Standard safety features include front and seat-mounted front side airbags, and 3-row side airbag curtains. The Navigator is also equipped with electronic traction control, ABS and roll stability control (RSC). The RSC helps prevent the vehicle from getting into a rollover situation by cutting power to the engine while simultaneously applying brakes to the wheels that need it. In the event that a rollover is unavoidable, rollover sensors activate the side curtain airbags. Also standard is Lincoln's trailer sway control, which works through the RSC to help maintain a stable trailering environment.
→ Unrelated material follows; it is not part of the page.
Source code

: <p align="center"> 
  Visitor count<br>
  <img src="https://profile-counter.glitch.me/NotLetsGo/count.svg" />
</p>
One might think that because of its stiff, truck-based frame the Navigator would logically drive like a big pickup truck, but this is not the case. A fully independent rear suspension allows the rear wheels to move up and down independently (as opposed to a solid axle, which links the two wheels together and allows events that occur at one wheel to affect the other). This setup, in combination with a set of monotube shocks and extra rubber bushings, isolates the Navigator's cabin from the harsh realities of the road. The setup also provides a surprisingly controllable vehicle that, while still prone to some sway due to its high center of gravity, never feels as if it's going to fall on its side when rounding sharp curves.
Steering effort is a bit heavy but very accurate, with no loose play in the wheel. The Navigator's brakes are solid and sure, and the pedal feels firm, with very little travel before the brakes take hold. The Navigator's extensive use of laminated glass and acoustic soundproofing results in a cabin that is so quiet that one can hold a conversation with the rear passengers at highway speed without having to shout.
Other Cars to Consider
Cadillac Escalade - The Escalade has more luxury features, a more powerful engine and a more aesthetically pleasing interior. There's also a hybrid model. But the Escalade costs more than the Navigator, and its maximum tow rating is only 8,000 pounds, 1,000 less than the Lincoln.
Infiniti QX56 - The QX has a much more fluid look, with a more modern cabin, a more powerful engine and more up-to-date electronic options, such as distance control cruise control and 360-degree monitors. But the Navigator can out-tow the QX, and the Navigator L offers more interior volume.
Lexus LX - The LX may hold its value better than the Navigator, but it can't tow nearly as much (7,000 vs. 9,000 pounds). The LX's interior is also showing its age, and offers less volume than the Navigator. In addition, its third-row seats are archaic. Instead of folding flush into the floor, they flip up to the side, where they decrease cargo space and block the side windows.
If you're looking at something as big as the Navigator, we are assuming you have big needs. Therefore, the logical choice is the extended L model, which gives you all the features of the standard Navigator but with added cargo space behind the third-row seat that yields 42.6 cu ft, a big improvement on the base Navigator's 18.1 cu ft.